Task brief:
Write out the following listing's lines from the one with "- Descarga una" to the one with "## 🧪 Guía de Pruebas del Prototipo", exactly, with both included and no others.

(Data to use Opens)

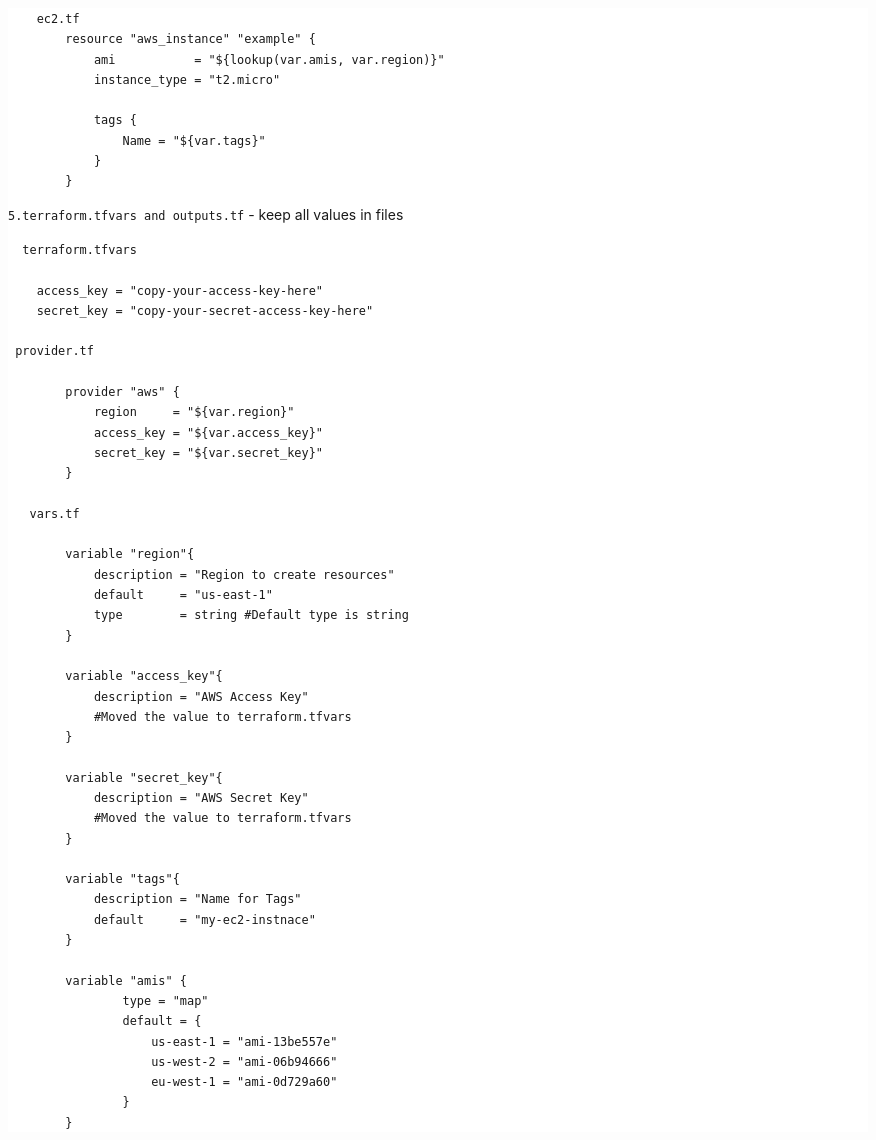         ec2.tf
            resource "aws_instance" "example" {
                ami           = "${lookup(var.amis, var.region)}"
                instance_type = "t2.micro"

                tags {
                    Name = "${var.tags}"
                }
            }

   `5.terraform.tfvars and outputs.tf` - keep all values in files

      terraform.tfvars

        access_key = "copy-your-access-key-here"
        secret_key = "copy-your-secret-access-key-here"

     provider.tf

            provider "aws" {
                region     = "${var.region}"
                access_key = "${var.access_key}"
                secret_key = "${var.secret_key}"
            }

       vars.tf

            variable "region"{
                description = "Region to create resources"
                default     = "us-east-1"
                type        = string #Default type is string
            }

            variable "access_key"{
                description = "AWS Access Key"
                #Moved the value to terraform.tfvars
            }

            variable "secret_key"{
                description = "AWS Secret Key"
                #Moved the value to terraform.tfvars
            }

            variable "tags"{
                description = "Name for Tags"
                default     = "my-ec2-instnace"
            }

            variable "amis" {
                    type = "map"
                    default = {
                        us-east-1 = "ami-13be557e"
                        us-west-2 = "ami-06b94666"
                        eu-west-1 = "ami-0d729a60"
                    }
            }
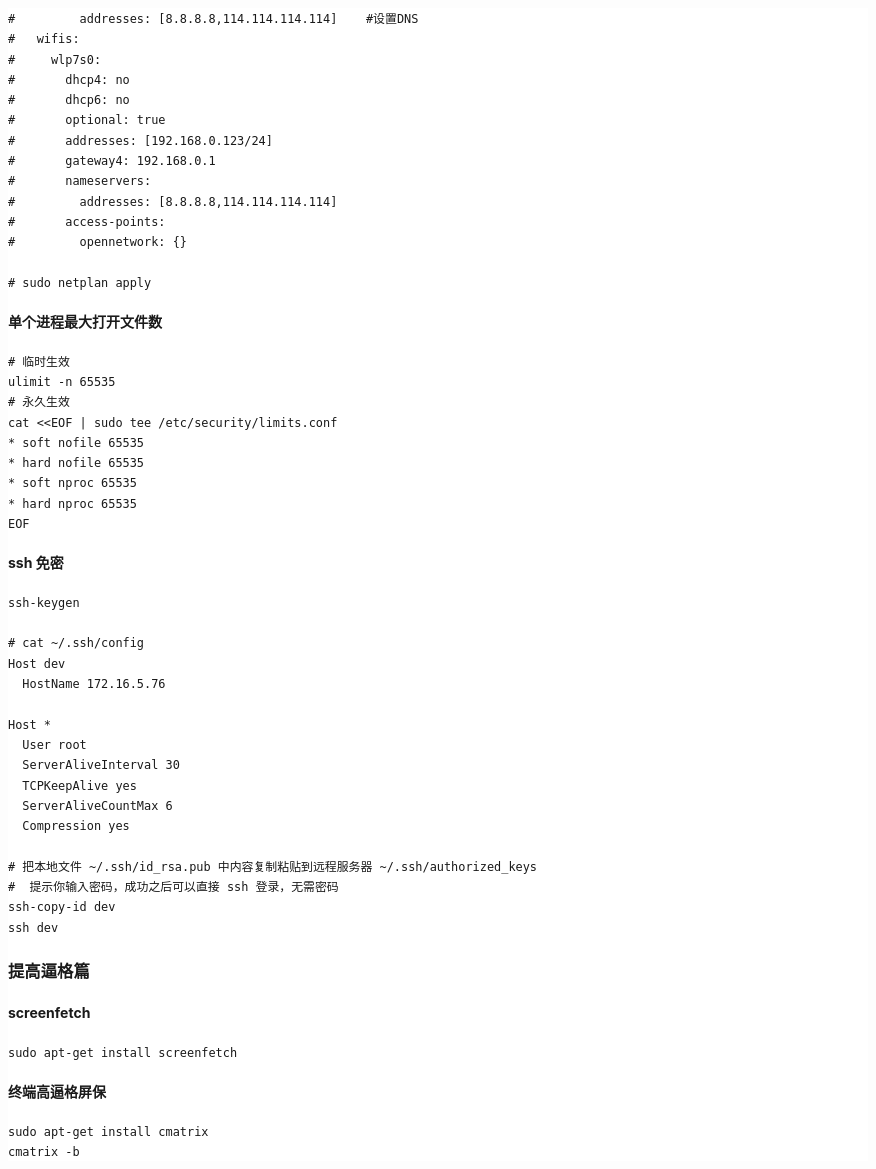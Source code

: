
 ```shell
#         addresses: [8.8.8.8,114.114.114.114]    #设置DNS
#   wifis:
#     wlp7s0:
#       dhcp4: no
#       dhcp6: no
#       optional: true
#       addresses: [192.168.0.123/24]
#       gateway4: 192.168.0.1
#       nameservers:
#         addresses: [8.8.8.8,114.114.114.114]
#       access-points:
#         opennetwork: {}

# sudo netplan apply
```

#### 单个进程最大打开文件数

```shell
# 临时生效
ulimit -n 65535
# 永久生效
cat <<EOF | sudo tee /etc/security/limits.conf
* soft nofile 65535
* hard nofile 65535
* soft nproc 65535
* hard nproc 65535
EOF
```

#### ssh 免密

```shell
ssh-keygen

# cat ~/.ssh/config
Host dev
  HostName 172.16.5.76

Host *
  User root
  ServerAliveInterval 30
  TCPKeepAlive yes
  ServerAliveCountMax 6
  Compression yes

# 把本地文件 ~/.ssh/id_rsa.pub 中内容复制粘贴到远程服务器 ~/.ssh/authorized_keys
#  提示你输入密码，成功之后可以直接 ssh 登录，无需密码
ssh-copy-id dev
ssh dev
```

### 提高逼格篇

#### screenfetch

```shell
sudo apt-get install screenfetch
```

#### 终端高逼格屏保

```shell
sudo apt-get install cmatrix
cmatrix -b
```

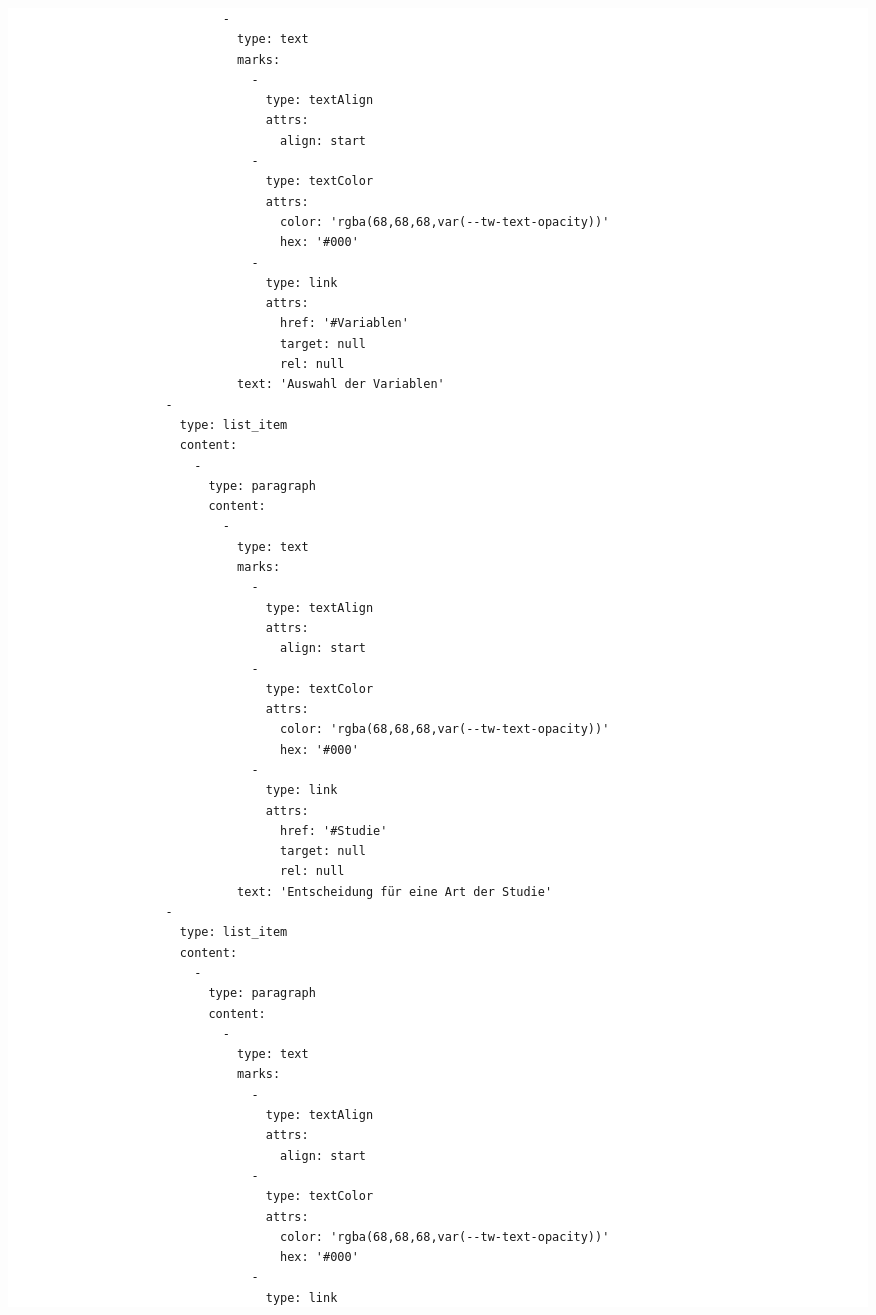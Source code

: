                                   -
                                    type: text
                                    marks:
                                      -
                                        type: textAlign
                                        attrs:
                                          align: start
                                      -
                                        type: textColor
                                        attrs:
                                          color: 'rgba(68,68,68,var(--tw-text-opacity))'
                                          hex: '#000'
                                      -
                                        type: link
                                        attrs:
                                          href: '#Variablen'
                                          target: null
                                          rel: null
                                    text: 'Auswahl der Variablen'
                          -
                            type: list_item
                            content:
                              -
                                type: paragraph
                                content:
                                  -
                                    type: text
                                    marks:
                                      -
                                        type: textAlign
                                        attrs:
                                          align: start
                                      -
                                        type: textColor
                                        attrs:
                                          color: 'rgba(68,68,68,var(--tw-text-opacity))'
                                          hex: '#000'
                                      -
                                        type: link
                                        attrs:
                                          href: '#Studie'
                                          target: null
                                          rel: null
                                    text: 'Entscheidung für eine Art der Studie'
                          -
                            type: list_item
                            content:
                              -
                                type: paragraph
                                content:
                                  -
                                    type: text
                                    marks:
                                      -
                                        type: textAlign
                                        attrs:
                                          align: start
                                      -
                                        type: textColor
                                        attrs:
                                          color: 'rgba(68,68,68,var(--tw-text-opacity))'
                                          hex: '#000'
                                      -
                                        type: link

(Data to use Closes)
(Data to use Opens)

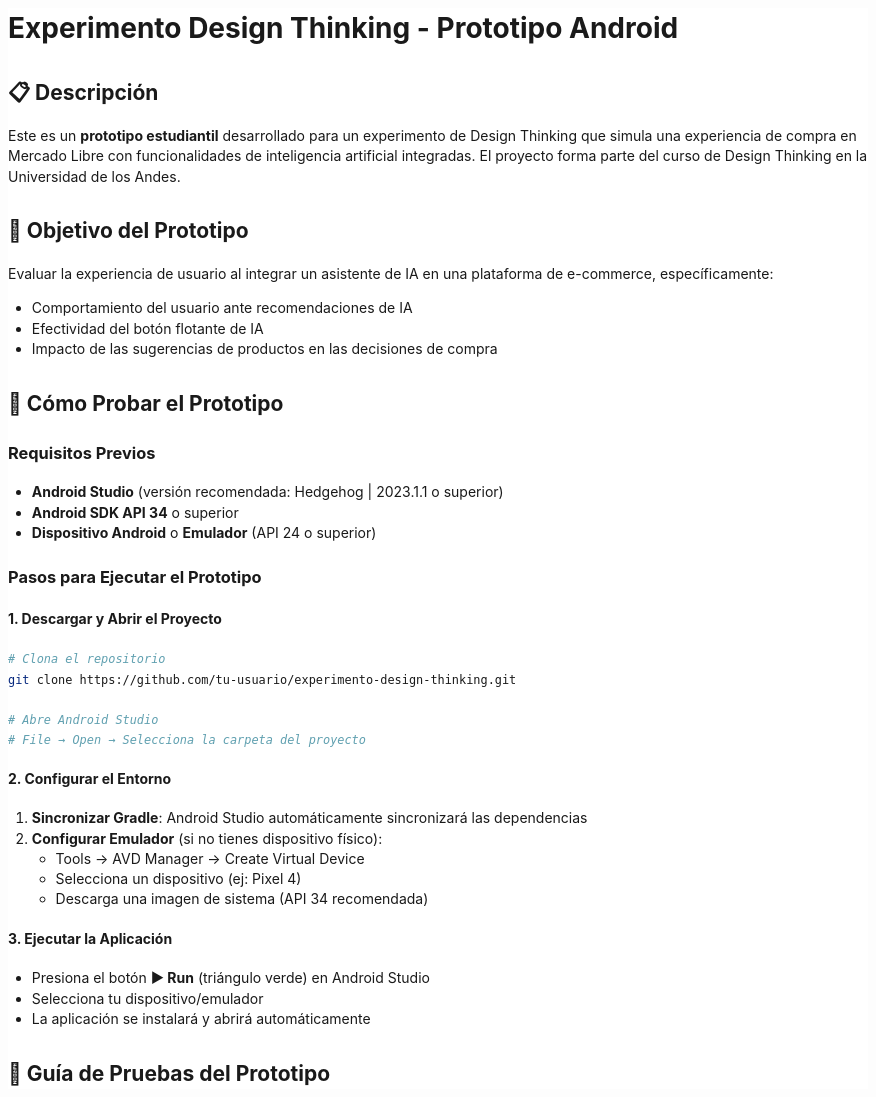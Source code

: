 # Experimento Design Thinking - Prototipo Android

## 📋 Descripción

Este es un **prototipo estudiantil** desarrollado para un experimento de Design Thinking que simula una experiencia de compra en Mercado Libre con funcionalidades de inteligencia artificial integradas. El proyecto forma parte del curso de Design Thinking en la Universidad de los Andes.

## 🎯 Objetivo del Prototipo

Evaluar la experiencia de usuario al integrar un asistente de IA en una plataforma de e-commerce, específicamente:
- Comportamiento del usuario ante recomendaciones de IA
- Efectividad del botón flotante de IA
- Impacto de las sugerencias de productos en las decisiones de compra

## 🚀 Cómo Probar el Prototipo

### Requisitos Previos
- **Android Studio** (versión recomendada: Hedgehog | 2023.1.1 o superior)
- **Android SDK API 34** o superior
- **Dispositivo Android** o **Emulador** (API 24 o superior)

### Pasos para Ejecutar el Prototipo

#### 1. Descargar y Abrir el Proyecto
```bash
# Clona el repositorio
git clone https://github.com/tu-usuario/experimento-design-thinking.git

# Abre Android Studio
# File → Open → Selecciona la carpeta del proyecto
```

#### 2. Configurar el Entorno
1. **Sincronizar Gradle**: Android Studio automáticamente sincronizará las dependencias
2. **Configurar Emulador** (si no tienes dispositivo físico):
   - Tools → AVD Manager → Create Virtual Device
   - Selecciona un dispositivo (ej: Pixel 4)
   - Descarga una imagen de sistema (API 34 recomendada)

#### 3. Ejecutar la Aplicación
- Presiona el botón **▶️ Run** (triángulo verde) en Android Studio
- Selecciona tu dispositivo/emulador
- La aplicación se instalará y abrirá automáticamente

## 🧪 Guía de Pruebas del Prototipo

(Data to use Closes)

Task response:
   - Descarga una imagen de sistema (API 34 recomendada)

#### 3. Ejecutar la Aplicación
- Presiona el botón **▶️ Run** (triángulo verde) en Android Studio
- Selecciona tu dispositivo/emulador
- La aplicación se instalará y abrirá automáticamente

## 🧪 Guía de Pruebas del Prototipo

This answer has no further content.